What’s to keep SAS, MicroStrategy, or any of the other BI pure plays from pulling a similar about-face? For one thing, both SAS and IBI are independent players. Even though IBI nearly notched a deal to be acquired by Hyperion last year, representatives from both SAS and IBI say they’re not for sale.
"There’s a lot of companies calling all the time about acquisitions, about merging, so occasionally you look at a company and say, ‘Is this something that would make sense for us, make us more competitive, more complete?’" asked Michael Corcoran, chief marketing officer with IBI, when asked to describe the backstory to last year’s Hyperion acquisition rumors.

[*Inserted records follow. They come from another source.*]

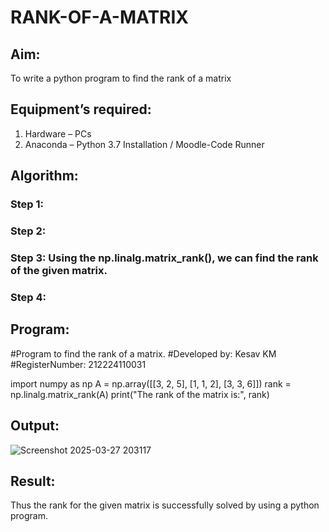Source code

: # RANK-OF-A-MATRIX
## Aim:
To write a python program to find the rank of a matrix
## Equipment’s required:
1. 	Hardware – PCs
2. 	Anaconda – Python 3.7 Installation / Moodle-Code Runner
## Algorithm:
### Step 1: 
### Step 2: 
### Step 3: Using the np.linalg.matrix_rank(), we can find the rank of the given matrix.
### Step 4: 
## Program:
#Program to find the rank of a matrix.
#Developed by: Kesav KM
#RegisterNumber: 212224110031

import numpy as np
A = np.array([[3, 2, 5], 
              [1, 1, 2], 
              [3, 3, 6]])
rank = np.linalg.matrix_rank(A)
print("The rank of the matrix is:", rank)

## Output:
![Screenshot 2025-03-27 203117](https://github.com/user-attachments/assets/b6b36490-bd78-42c1-9d3d-2e24bf1e0aaf)

## Result:
Thus the rank for the given matrix is successfully solved by  using a python program.

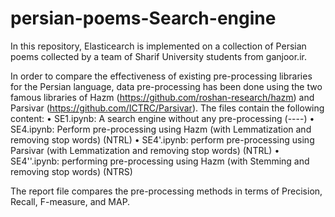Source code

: # persian-poems-Search-engine

In this repository, Elasticearch is implemented on a collection of Persian poems collected by a team of Sharif University students from ganjoor.ir.   

In order to compare the effectiveness of existing pre-processing libraries for the Persian language, data pre-processing has been done using the two famous libraries of Hazm (https://github.com/roshan-research/hazm) and Parsivar (https://github.com/ICTRC/Parsivar).
 The files contain the following content:
• SE1.ipynb: A search engine without any pre-processing (----)
• SE4.ipynb: Perform pre-processing using Hazm (with Lemmatization and removing stop words) (NTRL)
• SE4'.ipynb: perform pre-processing using Parsivar (with Lemmatization and removing stop words) (NTRL)
• SE4''.ipynb: performing pre-processing using Hazm (with Stemming and removing stop words) (NTRS)

The report file compares the pre-processing methods in terms of Precision, Recall, F-measure, and MAP.
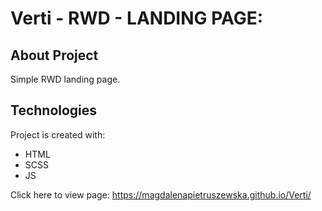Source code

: # Verti - RWD - LANDING PAGE:

## About Project 
Simple RWD landing page.

## Technologies
Project is created with:
* HTML
* SCSS
* JS


Click here to view page: https://magdalenapietruszewska.github.io/Verti/




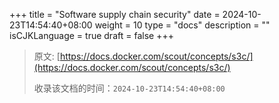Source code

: +++
title = "Software supply chain security"
date = 2024-10-23T14:54:40+08:00
weight = 10
type = "docs"
description = ""
isCJKLanguage = true
draft = false
+++

> 原文: [https://docs.docker.com/scout/concepts/s3c/](https://docs.docker.com/scout/concepts/s3c/)
>
> 收录该文档的时间：`2024-10-23T14:54:40+08:00`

"We’re big believers in our engineering and our technology, and if we ever were going to do something [acquisition-wise], it would only be on the basis that those two things wouldn’t change. We would operate as we do, with the same model -- [i.e.,] working with our customers directly and continuing to engineer our products. We’re not for sale, and the only way we’d be for sale was if it was a question of being able to operate the way the way we operate and be left on our own." These last two caveats seem to be deal-breakers for most would-be acquirers in today’s climate, Corcoran deadpans.
MicroStrategy is publicly-traded, and Bansal -- for legal reasons -- says he can’t categorically deny that MicroStrategy is for sale. (Representatives from another publicly-held BI player, SPSS Inc., declined to participate in this article.) Even so, Bansal says, the Cognos example is warning enough to any company that would speak too soon -- or with a forked tongue. "We’re very committed to this idea of independence. We think there’s a tremendous market ahead for independent BI vendors," he indicates.

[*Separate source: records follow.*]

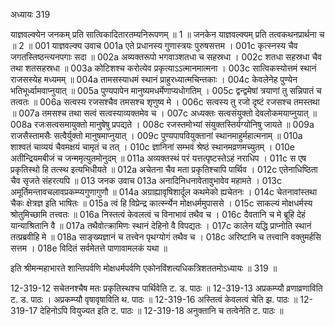 अध्यायः 319

याज्ञवल्क्येन जनकम् प्रति सात्विकादितारतम्यनिरूपणम् ॥ 1 ॥ जनकेन याज्ञवल्क्यम् प्रति तत्वकथनप्रार्थना च ॥ 2 ॥
001	याज्ञवल्क्य उवाच 
001a	एते प्रधानस्य गुणास्त्रयः पुरुषसत्तम ।
001c	कृत्स्नस्य चैव जगतस्तिष्ठन्त्यनपगाः सदा ॥
002a	अव्यक्तरूपो भगवाञ्शतधा च सहस्रधा ।
002c	शतधा सहस्रधा चैव तथा शतसहस्रधा ॥
003a	कोटिशश्च करोत्येव प्रकृत्याऽऽत्मानमात्मना ।
003c	सात्विकस्योत्तमं स्थानं राजसस्येह मध्यमम् ॥
004a	तामसस्याधमं स्थानं प्राहुरध्यात्मचिन्तकाः ।
004c	केवलेनेह पुण्येन भतिभूर्ध्वामवाप्नुयात् ॥
005a	पुण्यपापेन मानुष्यमधर्मेणाप्यधोगतिम् ।
005c	द्वन्द्वमेषां त्रयाणां तु सन्निपातं च तत्वतः ॥
006a	सत्वस्य रजसश्चैव तमसश्च शृणुष्व मे ।
006c	सत्वस्य तु रजो दृष्टं रजसश्च तमस्तथा ॥
007a	तमसश्च तथा सत्वं सत्वस्याव्यक्तमेव च ।
007c	अध्यक्तः सत्वसंयुक्तो देवलोकमयाप्नुयात् ॥
008a	रजःसत्वसमायुक्तो मानुषेषु प्रपद्यते ।
008c	रजस्तमोभ्यां संयुक्तस्तिर्यग्योनिषु जायते ॥
009a	राजसैस्तामसैः सत्वैर्युक्तो मानुषमाप्नुयात् ।
009c	पुण्यपापवियुक्तानां स्थानमाहुर्महात्मनाम् ॥
010a	शाश्वतं चाव्ययं चैवमक्षयं चामृतं च तत् ।
010c	ज्ञानिनां सम्भवं श्रेष्ठं स्थानमव्रणमच्युतम् ।
010e	अतीन्द्रियमबीजं च जन्ममृत्युतमोनुदम् ॥
011a	अव्यक्तस्थं परं यत्तत्पृष्टस्तेऽहं नराधिप ।
011c	स एष प्रकृतिस्थो हि तत्स्थ इत्यभिधीयते ॥
012a	अचेतना चैव मता प्रकृतिश्चापि पार्थिव ।
012c	एतेनाधिष्ठिता चैव सृजते संहरत्यपि ॥
013	जनक उवाच 
013a	अनादिनिधनावेतावुभावेव महामते ।
013c	अमूर्तिमन्तावचलावप्रकम्प्यगुणागुणौ ॥
014a	अग्राह्यावृषिशार्दूल कथमेको ह्यचेतनः ।
014c	चेतनावांस्तथा चैकः क्षेत्रज्ञ इति भाषितः ॥
015a	त्वं हि विप्रेन्द्र कार्त्स्न्येन मोक्षधर्ममुपाससे ।
015c	साकल्यं मोक्षधर्मस्य श्रोतुमिच्छामि तत्त्वतः ॥
016a	निस्तत्वं केवलत्वं च विनाभावं तथैव च ।
016c	दैवतानि च मे ब्रूहि देहं यान्याश्रितानि वै ॥
017a	तथैवोत्क्रामिणः स्थानं देहिनो वै विपद्यतः ।
017c	कालेन यद्धि प्राप्नोति स्थानं तत्प्रब्रवीहि मे ॥
018a	साङ्ख्यज्ञानं च तत्त्वेन पृथग्योगं तथैव च ।
018c	अरिष्टानि च तत्त्वानि वक्तुमर्हसि सत्तम ।
018e	विदितं सर्वमेतत्ते पाणावामलकं यथा ॥ 

इति श्रीमन्महाभारते शान्तिपर्वणि मोक्षधर्मपर्वणि एकोनविंशत्यधिकत्रिशततमोऽध्यायः ॥ 319 ॥

12-319-12 सचेतनश्चैष मतः प्रकृतिस्थश्च पार्थिवेति ट. ड. पाठः ॥ 12-319-13 अप्रकम्प्यौ व्रणाव्रणाविति ट. ड. पाठः । अप्रकम्प्यौ वृषावृषाविति थ. पाठः ॥ 12-319-16 अस्तित्वं केवलत्वं चेति झ. पाठः ॥ 12-319-17 देहिनोऽपि वियुज्यत इति ट. पाठः ॥ 12-319-18 अनुक्तानि च तत्वेनेति ट. पाठः ॥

"We very much want to position ourselves as a Switzerland of BI. Everybody says they work with a variety of database platforms, but we optimize for each database platform in a way that’s unique. We have different versions of our software for Oracle 8, 9, and 10; for Teradata 7 and 8. No matter what database comes out, we do very deep optimization for that platform."
That’s a position seconded by SAS’ Cobb. "I don’t think it’s too much of a stretch to say that [Hyperion, Business Objects, and Cognos] will now be a lot more wed to the major offerings of their parent companies. It’s a real opportunity for us to distinguish ourselves and highlight what we can do -- to really show what platform-independent best-of-breed BI means."